(Input records)

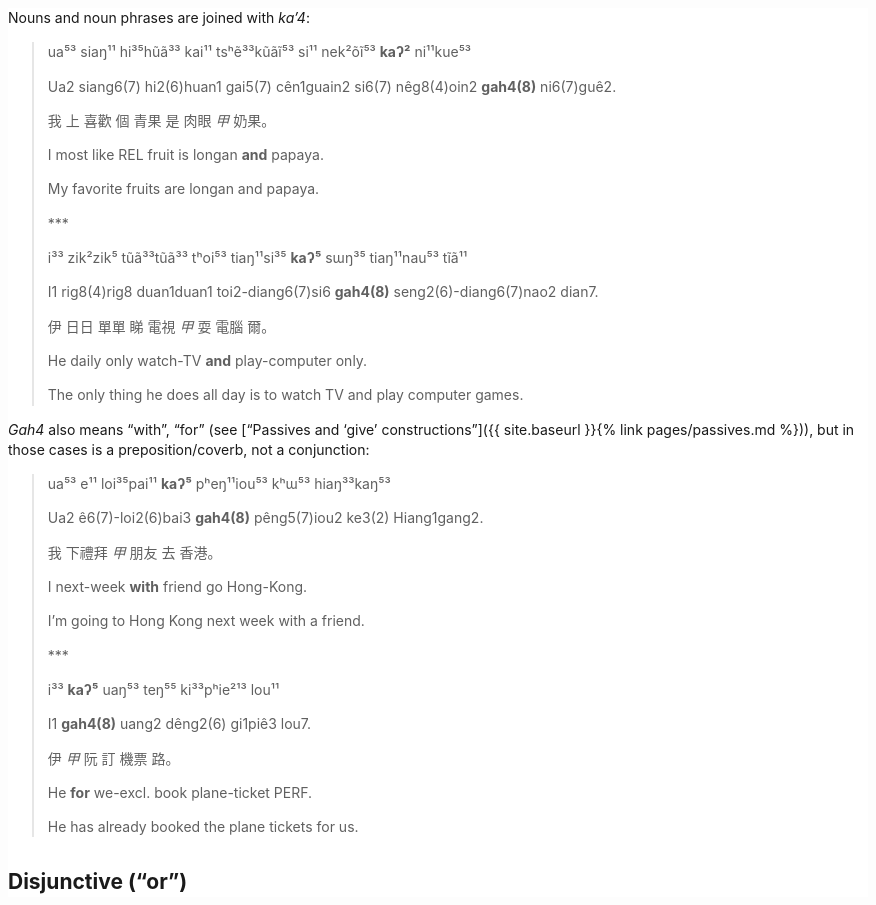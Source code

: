 Nouns and noun phrases are joined with *ka’4*:

> ua⁵³ siaŋ¹¹ hi³⁵hũã³³ kai¹¹ tsʰẽ³³kũãĩ⁵³ si¹¹ nek²õĩ⁵³ **kaʔ²** ni¹¹kue⁵³
>
> Ua2 siang6(7) hi2(6)huan1 gai5(7) cên1guain2 si6(7) nêg8(4)oin2 **gah4(8)** ni6(7)guê2.
>
> 我 上 喜歡 個 青果 是 肉眼 *甲* 奶果。
>
> I most like REL fruit is longan **and** papaya.
>
> My favorite fruits are longan and papaya.
>
> \*\*\*
>
> i³³ zik²zik⁵ tũã³³tũã³³ tʰoi⁵³ tiaŋ¹¹si³⁵ **kaʔ⁵** sɯŋ³⁵ tiaŋ¹¹nau⁵³ tĩã¹¹
>
> I1 rig8(4)rig8 duan1duan1 toi2-diang6(7)si6 **gah4(8)** seng2(6)-diang6(7)nao2 dian7.
>
> 伊 日日 單單 睇 電視 *甲* 耍 電腦 爾。
>
> He daily only watch-TV **and** play-computer only.
>
> The only thing he does all day is to watch TV and play computer games.

*Gah4* also means “with”, “for” (see
[“Passives and ‘give’ constructions”]({{ site.baseurl }}{% link pages/passives.md %})),
but in those cases is a preposition/coverb, not a conjunction:

> ua⁵³ e¹¹ loi³⁵pai¹¹ **kaʔ⁵** pʰeŋ¹¹iou⁵³ kʰɯ⁵³ hiaŋ³³kaŋ⁵³
>
> Ua2 ê6(7)-loi2(6)bai3 **gah4(8)** pêng5(7)iou2 ke3(2) Hiang1gang2.
>
> 我 下禮拜 *甲* 朋友 去 香港。
>
> I next-week **with** friend go Hong-Kong.
>
> I’m going to Hong Kong next week with a friend.
>
> \*\*\*
>
> i³³ **kaʔ⁵** uaŋ⁵³ teŋ⁵⁵ ki³³pʰie²¹³ lou¹¹
>
> I1 **gah4(8)** uang2 dêng2(6) gi1piê3 lou7.
>
> 伊 *甲* 阮 訂 機票 路。
>
> He **for** we-excl. book plane-ticket PERF.
>
> He has already booked the plane tickets for us.


Disjunctive (“or”)
------------------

(End Input records)

What to work on => In the entries above, identify each line that includes the string "kaʔ⁵", then copy it.

Solution to this problem =>
> i³³ zik²zik⁵ tũã³³tũã³³ tʰoi⁵³ tiaŋ¹¹si³⁵ **kaʔ⁵** sɯŋ³⁵ tiaŋ¹¹nau⁵³ tĩã¹¹
> ua⁵³ e¹¹ loi³⁵pai¹¹ **kaʔ⁵** pʰeŋ¹¹iou⁵³ kʰɯ⁵³ hiaŋ³³kaŋ⁵³
> i³³ **kaʔ⁵** uaŋ⁵³ teŋ⁵⁵ ki³³pʰie²¹³ lou¹¹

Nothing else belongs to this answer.